En iyi niyetli insanlarımızın bile dilinde bir deyiş daha vardır: Aydınlanmış Avrupa.
Dikbaş’ın sivri iğnesi bu balonu da deliyor Fransız Medyası ve Silah Üreticileri başlıklı tadına doyulmaz yazıda.
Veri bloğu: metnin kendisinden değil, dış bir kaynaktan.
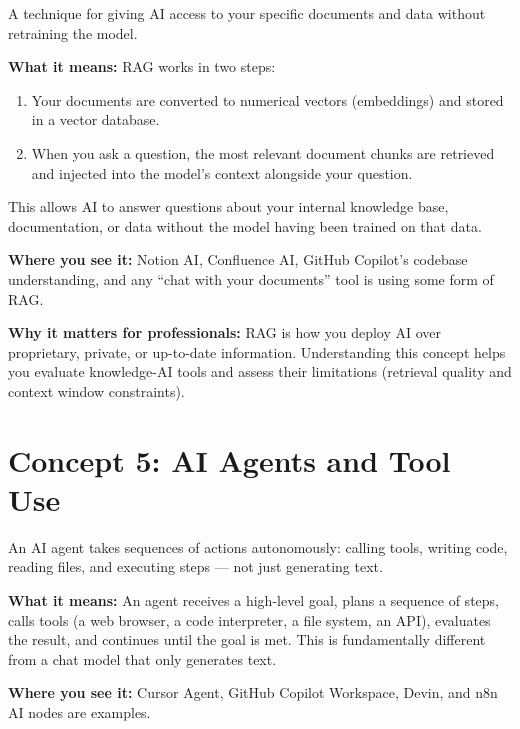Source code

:\begin{conceptbox}
A technique for giving AI access to your specific documents and data without retraining
the model.
\end{conceptbox}

\textbf{What it means:}
RAG works in two steps:
\begin{enumerate}
  \item Your documents are converted to numerical vectors (embeddings) and stored in
        a vector database.
  \item When you ask a question, the most relevant document chunks are retrieved and
        injected into the model's context alongside your question.
\end{enumerate}
This allows AI to answer questions about your internal knowledge base, documentation,
or data without the model having been trained on that data.

\textbf{Where you see it:}
Notion AI, Confluence AI, GitHub Copilot's codebase understanding, and any
``chat with your documents'' tool is using some form of RAG.

\textbf{Why it matters for professionals:}
RAG is how you deploy AI over proprietary, private, or up-to-date information.
Understanding this concept helps you evaluate knowledge-AI tools and assess their
limitations (retrieval quality and context window constraints).

\section{Concept 5: AI Agents and Tool Use}
\label{sec:agents}

\begin{conceptbox}
An AI agent takes sequences of actions autonomously: calling tools, writing code,
reading files, and executing steps --- not just generating text.
\end{conceptbox}

\textbf{What it means:}
An agent receives a high-level goal, plans a sequence of steps, calls tools (a web
browser, a code interpreter, a file system, an API), evaluates the result, and
continues until the goal is met.
This is fundamentally different from a chat model that only generates text.

\textbf{Where you see it:}
Cursor Agent, GitHub Copilot Workspace, Devin, and n8n AI nodes are examples.

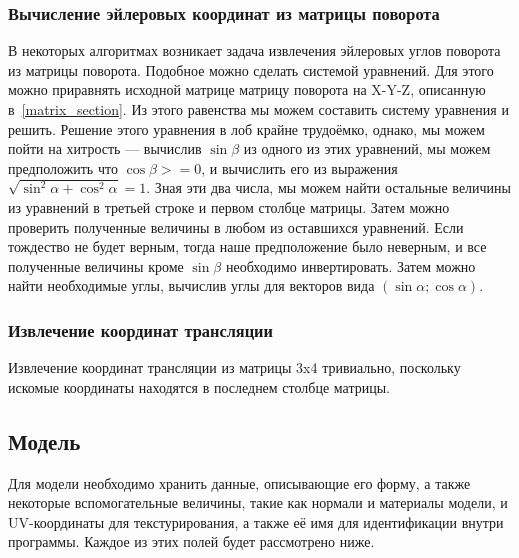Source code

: \documentclass[a4paper,12pt]{report}
\numberwithin{equation}{section}
\begin{document}
\subsubsection{Вычисление эйлеровых координат из матрицы поворота}
В некоторых алгоритмах возникает задача извлечения эйлеровых углов поворота из матрицы поворота. Подобное можно сделать системой уравнений. Для этого можно приравнять исходной матрице матрицу поворота на X-Y-Z, описанную в~\ref{matrix_section}. Из этого равенства мы можем составить систему уравнения и решить. Решение этого уравнения в лоб крайне трудоёмко, однако, мы можем пойти на хитрость --- вычислив $\sin \beta$ из одного из этих уравнений, мы можем предположить что $\cos \beta >= 0$, и вычислить его из выражения $\sqrt{\sin^2 \alpha + \cos^2 \alpha} = 1$. Зная эти два числа, мы можем найти остальные величины из уравнений в третьей строке и первом столбце матрицы. Затем можно проверить полученные величины в любом из оставшихся уравнений. Если тождество не будет верным, тогда наше предположение было неверным, и все полученные величины кроме $\sin \beta$ необходимо инвертировать. Затем можно найти необходимые углы, вычислив углы для векторов вида $(\sin \alpha; \cos \alpha)$.

\subsubsection{Извлечение координат трансляции}
Извлечение координат трансляции из матрицы 3x4 тривиально, поскольку искомые координаты находятся в последнем столбце матрицы.

\subsection{Модель}
Для модели необходимо хранить данные, описывающие его форму, а также некоторые вспомогательные величины, такие как нормали и материалы модели, и UV-координаты для текстурирования, а также её имя для идентификации внутри программы. Каждое из этих полей будет рассмотрено ниже.
\end{document}

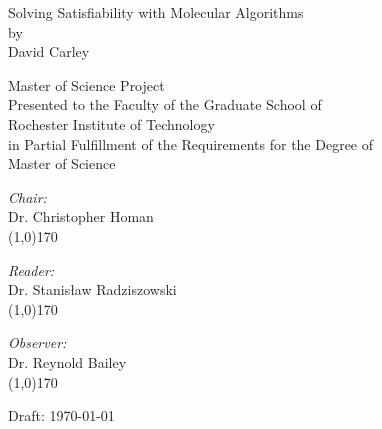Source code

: \begin{titlepage}

	\begin{center}
	
	
		{\LARGE Solving {\sc Satisfiability} with Molecular Algorithms}\\[1.5cm]
		by\\
		\vspace{0.5cm}
		{\large David Carley}\\

		\vspace{1cm}
		
{\large Master of Science Project}\\
				\vspace{0.5cm}
Presented to the Faculty of the Graduate School of\\
		\vspace{0.5cm}				
Rochester Institute of Technology\\
		\vspace{0.5cm}
in Partial Fulfillment of the Requirements for the Degree of\\
		\vspace{0.5cm}
{\large Master of Science}
		
		\vspace{1cm}
		
		
	
		\begin{minipage}{0.4\textwidth}
			\begin{flushleft} \large

			\end{flushleft}
			\end{minipage}
			\begin{minipage}{0.4\textwidth}
			\begin{flushleft} \large

				\emph{Chair:} \\
				Dr. Christopher Homan
				\vspace{1cm}\\
				\line(1,0){170}\\
				\vspace{0.2cm}

				\emph{Reader:} \\
				Dr. Stanis\l aw Radziszowski
				\vspace{1cm}\\
				\line(1,0){170}\\
				\vspace{0.2cm}
				
				\emph{Observer:} \\
				Dr. Reynold Bailey
				\vspace{1cm}\\
				\line(1,0){170}
				
			\end{flushleft}
		\end{minipage}
	
		\vfill
		
		{\large Draft: \today}
	
	\end{center}

\end{titlepage}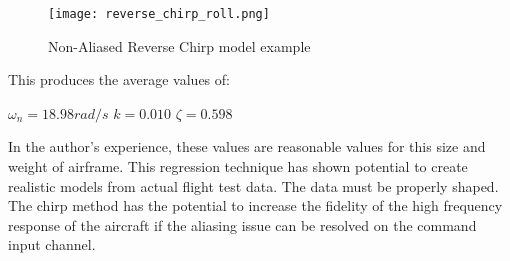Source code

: \begin{figure}[!h]
 \centering
  \texttt{[image: reverse\_chirp\_roll.png]}
  \caption{Non-Aliased Reverse Chirp model example}
  \label{fig:reverse_chirp_model}
\end{figure}

This produces the average values of:

$\omega_n=18.98 rad/s$ \newline
$k = 0.010$ \newline
$\zeta=0.598$ \newline

In the author's experience, these values are reasonable values for this size and weight of airframe.  This regression technique has shown potential to create realistic models from actual flight test data.  The data must be properly shaped.  The chirp method has the potential to increase the fidelity of the high frequency response of the aircraft if the aliasing issue can be resolved on the command input channel.


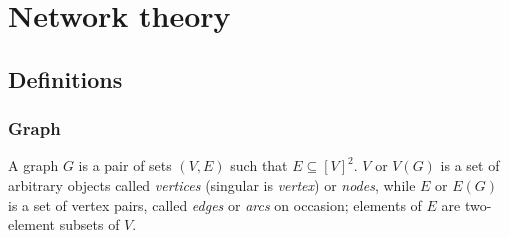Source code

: \chapter{Network theory}

  \section{Definitions}
        
    \subsection{Graph}

      A graph $G$ is a pair of sets $(V, E)$ such that $E \subseteq [V]^2$. $V$ or $V(G)$ is a set of arbitrary objects called \emph{vertices} (singular is \emph{vertex}) or \emph{nodes}, while $E$ or $E(G)$ is a set of vertex pairs, called \emph{edges} or \emph{arcs} on occasion; elements of $E$ are two-element subsets of $V$\cite{Diestel2012}.
      
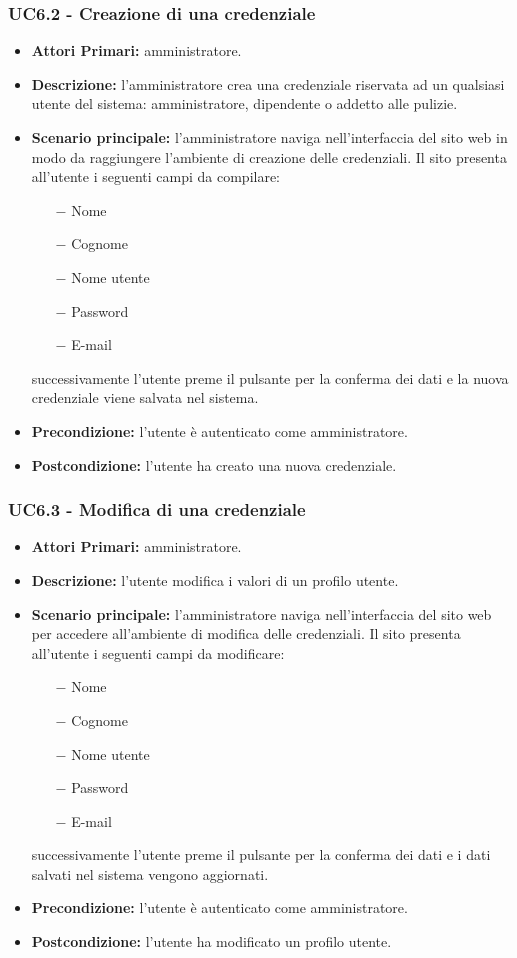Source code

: \subsubsection{ UC6.2 - Creazione di una credenziale}
\begin{itemize}
	\item\textbf{Attori Primari:}
	amministratore.
	\item\textbf{Descrizione:} 
	l'amministratore crea una credenziale riservata ad un qualsiasi utente del sistema: amministratore, dipendente o addetto alle pulizie.
	\item\textbf{Scenario principale:} 
	l'amministratore naviga nell'interfaccia del sito web in modo da raggiungere l'ambiente di creazione delle credenziali.
	Il sito presenta all'utente i seguenti campi da compilare:
	\begin{itemize}
		\item[$-$] Nome
		\item[$-$] Cognome
		\item[$-$] Nome utente
		\item[$-$] Password
		\item[$-$] E-mail
	\end{itemize}
	successivamente l'utente preme il pulsante per la conferma dei dati e la nuova credenziale viene salvata nel sistema.
	\item\textbf{Precondizione:} 
	l'utente è autenticato come amministratore.
	\item\textbf{Postcondizione:}
	l'utente ha creato una nuova credenziale.
\end{itemize}

\subsubsection{ UC6.3 - Modifica di una credenziale}
\begin{itemize}
	\item\textbf{Attori Primari:} 
	amministratore.
	\item\textbf{Descrizione:} 
	l'utente modifica i valori di un profilo utente.
	\item\textbf{Scenario principale:} 
	l'amministratore naviga nell'interfaccia del sito web per accedere all'ambiente di modifica delle credenziali.
	Il sito presenta all'utente i seguenti campi da modificare:
	\begin{itemize}
		\item[$-$] Nome
		\item[$-$] Cognome
		\item[$-$] Nome utente
		\item[$-$] Password
		\item[$-$] E-mail
	\end{itemize}
	successivamente l'utente preme il pulsante per la conferma dei dati e i dati salvati nel sistema vengono aggiornati.
	\item\textbf{Precondizione:} 
	l'utente è autenticato come amministratore.
	\item\textbf{Postcondizione:}
	l'utente ha modificato un profilo utente.
\end{itemize}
Bizdekinden daha önce, daha amansızca nasıl bütün gazeteler, dergiler, televizyonlar, kısacası bütün iletişim-bilişim araçları, yayınevleri Dassault ve Legardère ailelerinin tekeline geçmiş! Bu ortamda artık özgür basından, eleştiriden, emekçilerin hakkından söz edilebilir mi? edilir elbet, Erol Manisalı’nın güzelim benzetmesiyle, kazana atılmış, suları yavaş yavaş ısıtılan kurbanları uyutmak üzere ninni diye söylenir.
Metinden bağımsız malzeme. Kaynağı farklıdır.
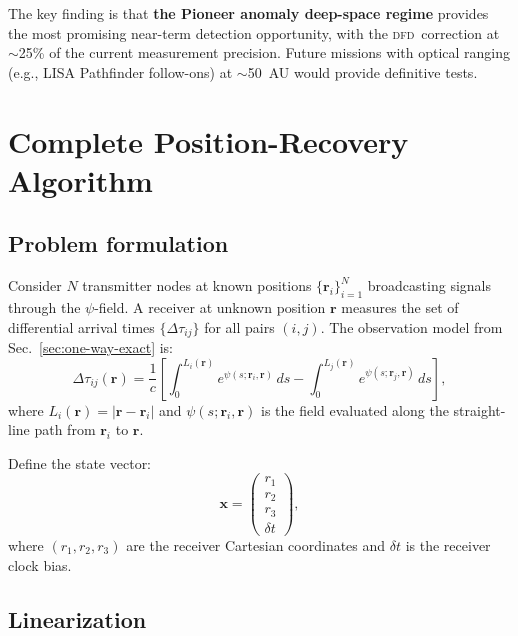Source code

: \documentclass[aps,prd,twocolumn,superscriptaddress,nofootinbib,longbibliography]{revtex4-2}
\newcommand{\DFD}{\textsc{dfd}}
\begin{document}
The key finding is that \textbf{the Pioneer anomaly deep-space regime}
provides the most promising near-term detection opportunity, with the
\DFD\ correction at $\sim$25\% of the current measurement precision.
Future missions with optical ranging (e.g., LISA Pathfinder follow-ons)
at $\sim$50~AU would provide definitive tests.


\section{Complete Position-Recovery Algorithm}\label{sec:position-algo}

\subsection{Problem formulation}\label{sec:pos-formulation}

Consider $N$ transmitter nodes at known positions $\{\mathbf{r}_i\}_{i=1}^N$
broadcasting signals through the $\psi$-field. A receiver at unknown
position $\mathbf{r}$ measures the set of differential arrival times
$\{\Delta\tau_{ij}\}$ for all pairs $(i,j)$. The observation model from
Sec.~\ref{sec:one-way-exact} is:
\begin{equation}\label{eq:obs-model}
\Delta\tau_{ij}(\mathbf{r}) = \frac{1}{c}\left[
\int_0^{L_i(\mathbf{r})} e^{\psi(s;\mathbf{r}_i,\mathbf{r})}\,ds
- \int_0^{L_j(\mathbf{r})} e^{\psi(s;\mathbf{r}_j,\mathbf{r})}\,ds
\right],
\end{equation}
where $L_i(\mathbf{r}) = |\mathbf{r} - \mathbf{r}_i|$ and
$\psi(s;\mathbf{r}_i,\mathbf{r})$ is the field evaluated along the
straight-line path from $\mathbf{r}_i$ to $\mathbf{r}$.

Define the state vector:
\begin{equation}\label{eq:state-vector}
\mathbf{x} = \begin{pmatrix} r_1 \\ r_2 \\ r_3 \\ \delta t \end{pmatrix},
\end{equation}
where $(r_1, r_2, r_3)$ are the receiver Cartesian coordinates and
$\delta t$ is the receiver clock bias.

\subsection{Linearization}\label{sec:linearize}
\end{document}
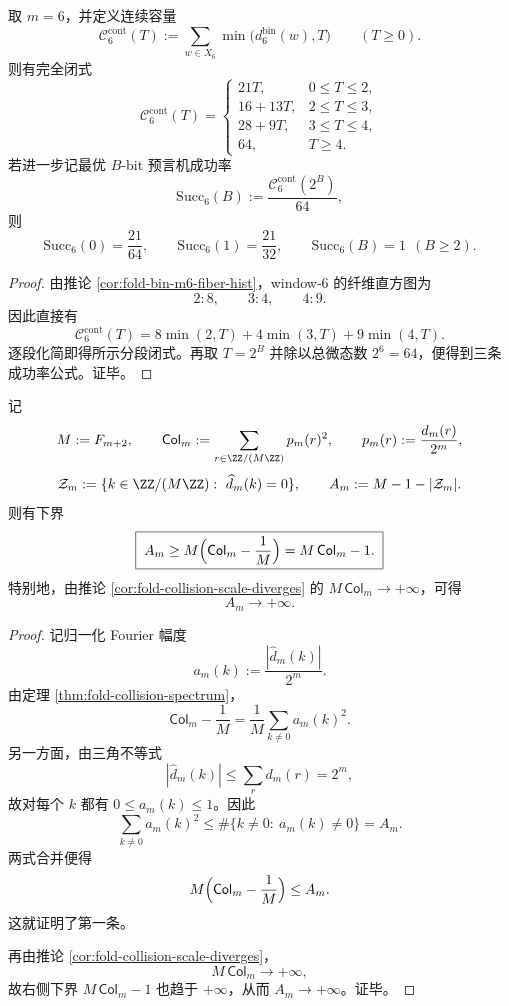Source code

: \begin{corollary}\label{cor:conclusion-window6-continuous-capacity-piecewise-closed}
取 \(m=6\)，并定义连续容量
\[
\mathcal C_6^{\mathrm{cont}}(T):=\sum_{w\in X_6}\min\bigl(d_6^{\mathrm{bin}}(w),T\bigr)
\qquad(T\ge 0).
\]
则有完全闭式
\[
\boxed{\;
\mathcal C_6^{\mathrm{cont}}(T)=
\begin{cases}
21T, & 0\le T\le 2,\\[2pt]
16+13T, & 2\le T\le 3,\\[2pt]
28+9T, & 3\le T\le 4,\\[2pt]
64, & T\ge 4.
\end{cases}\;}
\]
若进一步记最优 \(B\)-bit 预言机成功率
\[
\mathrm{Succ}_6(B):=\frac{\mathcal C_6^{\mathrm{cont}}(2^B)}{64},
\]
则
\[
\boxed{\;
\mathrm{Succ}_6(0)=\frac{21}{64},
\qquad
\mathrm{Succ}_6(1)=\frac{21}{32},
\qquad
\mathrm{Succ}_6(B)=1\ \ (B\ge 2).\;}
\]
\end{corollary}
\begin{proof}
由推论 \ref{cor:fold-bin-m6-fiber-hist}，window-\(6\) 的纤维直方图为
\[
2:8,\qquad 3:4,\qquad 4:9.
\]
因此直接有
\[
\mathcal C_6^{\mathrm{cont}}(T)
=
8\min(2,T)+4\min(3,T)+9\min(4,T).
\]
逐段化简即得所示分段闭式。再取 \(T=2^B\) 并除以总微态数 \(2^6=64\)，便得到三条成功率公式。证毕。
\end{proof}

\begin{theorem}\label{thm:conclusion-foldbin-active-fourier-modes-diverge}
记
\[
M:=F_{m+2},
\qquad
\mathsf{Col}_m:=\sum_{r\in \ZZ/(M\ZZ)}p_m(r)^2,
\qquad
p_m(r):=\frac{d_m(r)}{2^m},
\]
\[
\mathcal Z_m:=\{k\in \ZZ/(M\ZZ):\ \widehat d_m(k)=0\},
\qquad
A_m:=M-1-|\mathcal Z_m|.
\]
则有下界
\[
\boxed{\;
A_m\ge M\Bigl(\mathsf{Col}_m-\frac1M\Bigr)
=M\,\mathsf{Col}_m-1.\;}
\]
特别地，由推论 \ref{cor:fold-collision-scale-diverges} 的 \(M\,\mathsf{Col}_m\to+\infty\)，可得
\[
\boxed{\;
A_m\longrightarrow +\infty.\;}
\]
\end{theorem}
\begin{proof}
记归一化 Fourier 幅度
\[
a_m(k):=\frac{|\widehat d_m(k)|}{2^m}.
\]
由定理 \ref{thm:fold-collision-spectrum}，
\[
\mathsf{Col}_m-\frac1M
=
\frac1M\sum_{k\ne 0}a_m(k)^2.
\]
另一方面，由三角不等式
\[
|\widehat d_m(k)|
\le \sum_r d_m(r)
=2^m,
\]
故对每个 \(k\) 都有 \(0\le a_m(k)\le 1\)。因此
\[
\sum_{k\ne 0}a_m(k)^2
\le
\#\{k\ne 0:\ a_m(k)\ne 0\}
=
A_m.
\]
两式合并便得
\[
M\Bigl(\mathsf{Col}_m-\frac1M\Bigr)\le A_m.
\]
这就证明了第一条。

再由推论 \ref{cor:fold-collision-scale-diverges}，
\[
M\,\mathsf{Col}_m\longrightarrow +\infty,
\]
故右侧下界 \(M\,\mathsf{Col}_m-1\) 也趋于 \(+\infty\)，从而 \(A_m\to+\infty\)。证毕。
\end{proof}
Yukarıda çeteerki dedik ya, alın size bir kanıt da komşumuz Yunanistan’dan, hem de Mart 2005’te yeni seçilen Kostas Karamanlis’in ağzından: “Ülkeyi Beş Pezevenk Yönetti!”
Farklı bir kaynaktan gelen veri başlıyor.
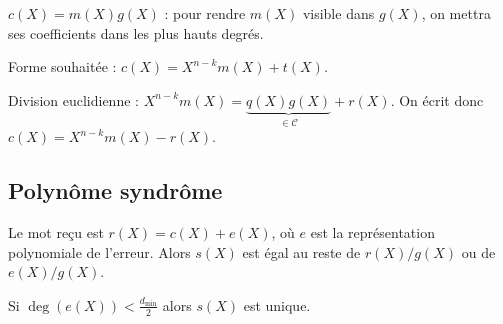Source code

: 	$c(X) = m(X)g(X)$ : pour rendre $m(X)$ visible dans $g(X)$, on mettra ses coefficients dans les plus hauts degrés.
	
	Forme souhaitée : $c(X) = X^{n - k} m(X) + t(X)$.
	
	Division euclidienne : $X^{n - k} m(X) = \underset{\in \mathcal{C}}{\underbrace{q(X)g(X)}} + r(X)$.
	On écrit donc $c(X) = X^{n - k} m(X) - r(X)$.


\subsection{Polynôme syndrôme}

	Le mot reçu est $r(X) = c(X) + e(X)$, où $e$ est la représentation polynomiale de l'erreur.
	Alors $s(X)$ est égal au reste de $r(X)/g(X)$ ou de $e(X)/g(X)$.

	Si $\deg(e(X)) < \frac{d_\min}{2}$ alors $s(X)$ est unique.
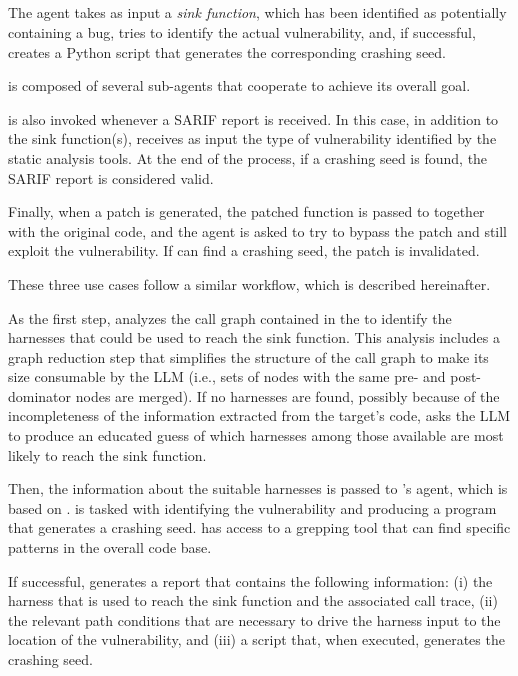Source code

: \subsection{\discoveryguy}

The \discoveryguy agent takes as input a \emph{sink function}, which has been identified as potentially containing a bug, tries to identify the actual vulnerability, and, if successful, creates a Python script that generates the corresponding crashing seed.

\discoveryguy is composed of several sub-agents that cooperate to achieve its overall goal.

\discoveryguy is also invoked whenever a SARIF report is received.
In this case, in addition to the sink function(s), \discoveryguy receives as input the type of vulnerability identified by the static analysis tools.
At the end of the process, if a crashing seed is found, the SARIF report is considered valid.

Finally, when a patch is generated, the patched function is passed to \discoveryguy together with the original code, and the agent is asked to try to bypass the patch and still exploit the vulnerability.
If \discoveryguy can find a crashing seed, the patch is invalidated.

These three use cases follow a similar workflow, which is described hereinafter.

As the first step, \discoveryguy analyzes the call graph contained in the \analysisgraph to identify the harnesses that could be used to reach the sink function.
This analysis includes a graph reduction step that simplifies the structure of the call graph to make its size consumable by the LLM (i.e., sets of nodes with the same pre- and post-dominator nodes are merged).
If no harnesses are found, possibly because of the incompleteness of the information extracted from the target's code, \discoveryguy asks the LLM to produce an educated guess of which harnesses among those available are most likely to reach the sink function.

Then, the information about the suitable harnesses is passed to \discoveryguy's \jimmypwn agent, which is based on \claudefour.
\jimmypwn is tasked with identifying the vulnerability and producing a program that generates a crashing seed. \jimmypwn has access to a grepping tool that can find specific patterns in the overall code base.

If successful, \jimmypwn generates a report that contains the following information: (i) the harness that is used to reach the sink function and the associated call trace, (ii) the relevant path conditions that are necessary to drive the harness input to the location of the vulnerability, and (iii) a script that, when executed, generates the crashing seed.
Üstelik bunu yapanlar halkın önüne bir toplumcuyuz, eşitlikçiyiz, toplumsal adaleti getireceğiz diye çıkanlar! Her yerdeki gibi.
Dikbaş’ın bütün taşlardan daha değerli yazıları sürüp gidiyor. Son olarak Ç.A.’nın Eşekliği’ne değineyim.
Bir zamanlar benim de oy verdiğim, 76 yaşında, artık salyalarını toplayamayan bir amca var; genç bir gazeteci kıza:”Köşe yazarı diye bir müessese yoktur dünyada!” buyurmuş. Hem de kendisi şunca yıldır hiç hak etmediği köşe’lerde insanlarını uyuturken.
Dikbaş durur mu, hemen en ünlü İngiliz gazetelerini taramış, The Guardian’daki, The Independent’taki, Observer’daki, Financial Times’daki, The Mail’deki köşe yazarlarını dökmüş. Boşuna! İnsan onurunu ayaklar almışsa, bütün tükürükleri yağmur sayar!
Bu seçkin yaratık’la ilgili bir anı vardı Hıfzı Topuz’un Parisli Yıllar’ında: bir gün, Paris’in orta yerinde, durduk yerde: Ben ortaklaşmacıyım! diye bağırmış; hınzır Hıfzı durur mu? Aman yavaş ol, şuradakiler sivil polis, deyince, amcamız aynı sesle düzeltmiş:Şaka yaptım canım.
Sözün kısası, kazanımızdaki suyun dört bir yandan ısıtıldığı günlerde uyanık kalmak, yurdumuzda köle durumuna düşmemek istiyorsanız, Yılmaz Dikbaş’a koşun, güzelim yazılarını okuyun, okutun!